### YOUR ASSIGNMENT
Among the lines below, take the one holding "1. **시나리오별 가이드**: 언제 어떤 도구를 사용할지 명확화", the one holding "### Gemini CLI의 핵심 가치", and all lines between them. Set them down exactly.

### RECORD EXTRACTS
- Opening Delimiter -

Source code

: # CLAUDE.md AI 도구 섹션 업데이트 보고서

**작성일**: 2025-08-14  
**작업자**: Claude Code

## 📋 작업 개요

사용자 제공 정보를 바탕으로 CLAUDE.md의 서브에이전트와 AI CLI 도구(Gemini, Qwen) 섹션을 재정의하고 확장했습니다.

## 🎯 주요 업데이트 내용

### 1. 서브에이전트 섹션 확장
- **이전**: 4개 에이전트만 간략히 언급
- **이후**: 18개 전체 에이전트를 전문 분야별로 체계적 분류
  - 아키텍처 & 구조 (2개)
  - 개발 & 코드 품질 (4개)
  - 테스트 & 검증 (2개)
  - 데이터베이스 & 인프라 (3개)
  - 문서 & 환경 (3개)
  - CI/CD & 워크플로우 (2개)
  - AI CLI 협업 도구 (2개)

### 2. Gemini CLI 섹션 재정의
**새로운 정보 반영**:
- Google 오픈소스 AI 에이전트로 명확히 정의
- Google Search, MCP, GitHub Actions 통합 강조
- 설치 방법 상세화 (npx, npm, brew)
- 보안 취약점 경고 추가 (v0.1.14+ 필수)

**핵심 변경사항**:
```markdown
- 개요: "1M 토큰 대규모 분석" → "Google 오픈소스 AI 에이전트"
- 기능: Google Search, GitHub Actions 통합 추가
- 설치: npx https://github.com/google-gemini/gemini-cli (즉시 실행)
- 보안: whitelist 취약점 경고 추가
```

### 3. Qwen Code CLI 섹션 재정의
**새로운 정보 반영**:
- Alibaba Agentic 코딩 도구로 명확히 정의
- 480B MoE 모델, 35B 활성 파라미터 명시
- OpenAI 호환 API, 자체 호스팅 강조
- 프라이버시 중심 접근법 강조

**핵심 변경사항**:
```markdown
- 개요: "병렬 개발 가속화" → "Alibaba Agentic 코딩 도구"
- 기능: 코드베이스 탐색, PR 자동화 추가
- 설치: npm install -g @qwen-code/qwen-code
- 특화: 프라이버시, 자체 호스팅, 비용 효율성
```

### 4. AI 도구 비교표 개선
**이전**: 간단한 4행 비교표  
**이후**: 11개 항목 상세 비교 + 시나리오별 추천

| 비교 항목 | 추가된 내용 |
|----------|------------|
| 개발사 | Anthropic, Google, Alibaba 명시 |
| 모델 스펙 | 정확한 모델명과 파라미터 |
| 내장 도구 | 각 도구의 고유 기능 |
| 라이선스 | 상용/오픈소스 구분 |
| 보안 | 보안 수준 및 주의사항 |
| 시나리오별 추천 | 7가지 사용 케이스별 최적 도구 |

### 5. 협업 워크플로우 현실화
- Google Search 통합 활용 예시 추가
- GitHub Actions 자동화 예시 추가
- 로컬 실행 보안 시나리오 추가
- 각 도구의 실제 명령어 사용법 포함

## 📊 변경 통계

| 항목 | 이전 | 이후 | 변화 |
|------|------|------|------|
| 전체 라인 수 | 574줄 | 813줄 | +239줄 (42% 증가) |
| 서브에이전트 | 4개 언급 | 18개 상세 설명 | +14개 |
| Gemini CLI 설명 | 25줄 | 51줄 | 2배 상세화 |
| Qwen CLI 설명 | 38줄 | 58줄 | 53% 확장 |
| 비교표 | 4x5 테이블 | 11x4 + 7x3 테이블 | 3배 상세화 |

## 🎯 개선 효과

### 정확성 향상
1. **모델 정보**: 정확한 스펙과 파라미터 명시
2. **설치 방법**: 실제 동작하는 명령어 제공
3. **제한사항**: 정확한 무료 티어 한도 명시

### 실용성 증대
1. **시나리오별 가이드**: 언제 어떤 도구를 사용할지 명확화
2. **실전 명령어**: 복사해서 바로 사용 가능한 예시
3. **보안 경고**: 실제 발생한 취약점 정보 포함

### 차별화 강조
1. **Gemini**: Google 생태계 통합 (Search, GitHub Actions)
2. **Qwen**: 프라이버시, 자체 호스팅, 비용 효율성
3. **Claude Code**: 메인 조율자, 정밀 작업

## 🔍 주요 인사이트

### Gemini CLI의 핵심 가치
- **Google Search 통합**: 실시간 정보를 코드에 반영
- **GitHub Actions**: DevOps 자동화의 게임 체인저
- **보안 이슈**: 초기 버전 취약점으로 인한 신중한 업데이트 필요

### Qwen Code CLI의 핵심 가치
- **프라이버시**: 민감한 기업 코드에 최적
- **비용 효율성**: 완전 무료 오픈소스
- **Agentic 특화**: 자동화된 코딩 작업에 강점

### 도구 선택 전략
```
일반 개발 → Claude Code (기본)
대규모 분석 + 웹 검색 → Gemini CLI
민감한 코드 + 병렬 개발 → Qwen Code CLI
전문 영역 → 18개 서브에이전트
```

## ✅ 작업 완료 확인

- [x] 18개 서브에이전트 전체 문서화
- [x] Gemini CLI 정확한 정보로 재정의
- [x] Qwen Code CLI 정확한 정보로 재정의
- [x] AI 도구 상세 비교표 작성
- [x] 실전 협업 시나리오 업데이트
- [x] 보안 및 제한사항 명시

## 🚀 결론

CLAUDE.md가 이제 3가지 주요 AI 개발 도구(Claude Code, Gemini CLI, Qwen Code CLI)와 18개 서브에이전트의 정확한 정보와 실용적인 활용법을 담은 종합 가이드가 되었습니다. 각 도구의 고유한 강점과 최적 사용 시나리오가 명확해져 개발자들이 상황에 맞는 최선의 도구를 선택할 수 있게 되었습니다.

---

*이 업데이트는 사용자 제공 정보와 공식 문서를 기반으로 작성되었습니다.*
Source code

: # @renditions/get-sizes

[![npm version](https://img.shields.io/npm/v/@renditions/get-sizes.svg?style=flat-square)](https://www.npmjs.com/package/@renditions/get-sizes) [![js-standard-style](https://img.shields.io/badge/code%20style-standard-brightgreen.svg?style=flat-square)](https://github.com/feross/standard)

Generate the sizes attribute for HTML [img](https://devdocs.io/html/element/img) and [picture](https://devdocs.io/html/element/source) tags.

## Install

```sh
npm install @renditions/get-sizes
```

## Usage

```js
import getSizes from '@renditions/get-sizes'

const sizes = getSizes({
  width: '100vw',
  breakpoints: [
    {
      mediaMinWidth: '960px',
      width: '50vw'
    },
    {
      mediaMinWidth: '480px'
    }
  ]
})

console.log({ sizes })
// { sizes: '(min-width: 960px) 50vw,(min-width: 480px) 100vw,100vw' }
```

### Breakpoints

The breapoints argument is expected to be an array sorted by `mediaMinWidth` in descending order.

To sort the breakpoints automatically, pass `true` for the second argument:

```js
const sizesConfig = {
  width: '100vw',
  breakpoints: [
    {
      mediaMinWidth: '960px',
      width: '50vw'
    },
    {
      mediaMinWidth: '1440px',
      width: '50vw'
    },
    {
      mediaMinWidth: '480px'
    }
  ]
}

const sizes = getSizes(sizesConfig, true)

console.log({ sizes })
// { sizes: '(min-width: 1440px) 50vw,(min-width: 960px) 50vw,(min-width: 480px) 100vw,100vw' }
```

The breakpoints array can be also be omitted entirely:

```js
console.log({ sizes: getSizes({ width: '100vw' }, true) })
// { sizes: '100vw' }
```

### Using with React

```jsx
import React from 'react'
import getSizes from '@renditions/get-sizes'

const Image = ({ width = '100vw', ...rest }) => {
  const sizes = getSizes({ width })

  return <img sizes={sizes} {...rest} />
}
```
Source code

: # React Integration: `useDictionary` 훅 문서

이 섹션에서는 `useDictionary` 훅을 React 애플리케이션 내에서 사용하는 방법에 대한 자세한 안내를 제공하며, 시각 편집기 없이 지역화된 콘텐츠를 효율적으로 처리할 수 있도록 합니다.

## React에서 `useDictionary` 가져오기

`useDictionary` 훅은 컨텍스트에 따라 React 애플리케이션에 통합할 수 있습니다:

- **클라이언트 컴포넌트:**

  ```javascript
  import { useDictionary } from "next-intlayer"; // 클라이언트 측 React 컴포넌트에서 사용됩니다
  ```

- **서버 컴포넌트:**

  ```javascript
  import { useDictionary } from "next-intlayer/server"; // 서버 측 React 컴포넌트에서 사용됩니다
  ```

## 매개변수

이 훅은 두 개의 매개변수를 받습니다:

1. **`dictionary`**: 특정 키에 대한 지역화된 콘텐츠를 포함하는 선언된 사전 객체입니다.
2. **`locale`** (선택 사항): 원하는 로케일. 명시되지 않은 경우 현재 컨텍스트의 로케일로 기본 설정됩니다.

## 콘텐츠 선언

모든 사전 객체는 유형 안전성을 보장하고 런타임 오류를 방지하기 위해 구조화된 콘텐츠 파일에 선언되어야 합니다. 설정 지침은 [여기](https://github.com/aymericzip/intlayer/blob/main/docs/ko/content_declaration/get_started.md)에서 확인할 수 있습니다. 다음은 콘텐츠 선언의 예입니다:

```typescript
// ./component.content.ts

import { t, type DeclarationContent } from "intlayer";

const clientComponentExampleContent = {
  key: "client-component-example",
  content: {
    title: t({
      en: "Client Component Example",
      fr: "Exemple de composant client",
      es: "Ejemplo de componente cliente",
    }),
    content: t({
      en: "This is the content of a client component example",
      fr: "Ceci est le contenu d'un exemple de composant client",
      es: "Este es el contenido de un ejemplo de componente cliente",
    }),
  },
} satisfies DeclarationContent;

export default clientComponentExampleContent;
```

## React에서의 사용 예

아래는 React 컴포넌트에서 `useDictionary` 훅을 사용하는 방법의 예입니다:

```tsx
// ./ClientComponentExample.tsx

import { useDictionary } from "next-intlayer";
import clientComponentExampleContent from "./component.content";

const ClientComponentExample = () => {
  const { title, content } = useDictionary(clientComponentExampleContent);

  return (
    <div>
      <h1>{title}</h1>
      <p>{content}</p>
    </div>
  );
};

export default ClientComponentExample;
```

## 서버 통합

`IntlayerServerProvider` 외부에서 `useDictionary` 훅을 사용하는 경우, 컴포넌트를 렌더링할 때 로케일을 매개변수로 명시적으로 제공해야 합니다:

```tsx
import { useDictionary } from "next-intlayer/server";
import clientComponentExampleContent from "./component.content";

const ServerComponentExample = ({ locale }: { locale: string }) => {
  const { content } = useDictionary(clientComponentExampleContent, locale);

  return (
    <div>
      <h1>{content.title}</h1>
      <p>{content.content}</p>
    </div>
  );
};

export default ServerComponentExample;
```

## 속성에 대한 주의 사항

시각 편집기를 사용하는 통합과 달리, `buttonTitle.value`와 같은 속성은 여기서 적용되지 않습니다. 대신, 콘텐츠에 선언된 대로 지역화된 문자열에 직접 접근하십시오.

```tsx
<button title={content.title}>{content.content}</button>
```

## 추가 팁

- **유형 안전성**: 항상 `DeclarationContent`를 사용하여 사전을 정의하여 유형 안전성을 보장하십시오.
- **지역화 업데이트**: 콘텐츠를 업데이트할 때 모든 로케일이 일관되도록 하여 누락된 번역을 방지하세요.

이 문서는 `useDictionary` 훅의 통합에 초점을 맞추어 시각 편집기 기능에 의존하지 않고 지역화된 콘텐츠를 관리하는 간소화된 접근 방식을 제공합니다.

- Closing Delimiter -

### RESULT FOR THIS EXERCISE
1. **시나리오별 가이드**: 언제 어떤 도구를 사용할지 명확화
2. **실전 명령어**: 복사해서 바로 사용 가능한 예시
3. **보안 경고**: 실제 발생한 취약점 정보 포함

### 차별화 강조
1. **Gemini**: Google 생태계 통합 (Search, GitHub Actions)
2. **Qwen**: 프라이버시, 자체 호스팅, 비용 효율성
3. **Claude Code**: 메인 조율자, 정밀 작업

## 🔍 주요 인사이트

### Gemini CLI의 핵심 가치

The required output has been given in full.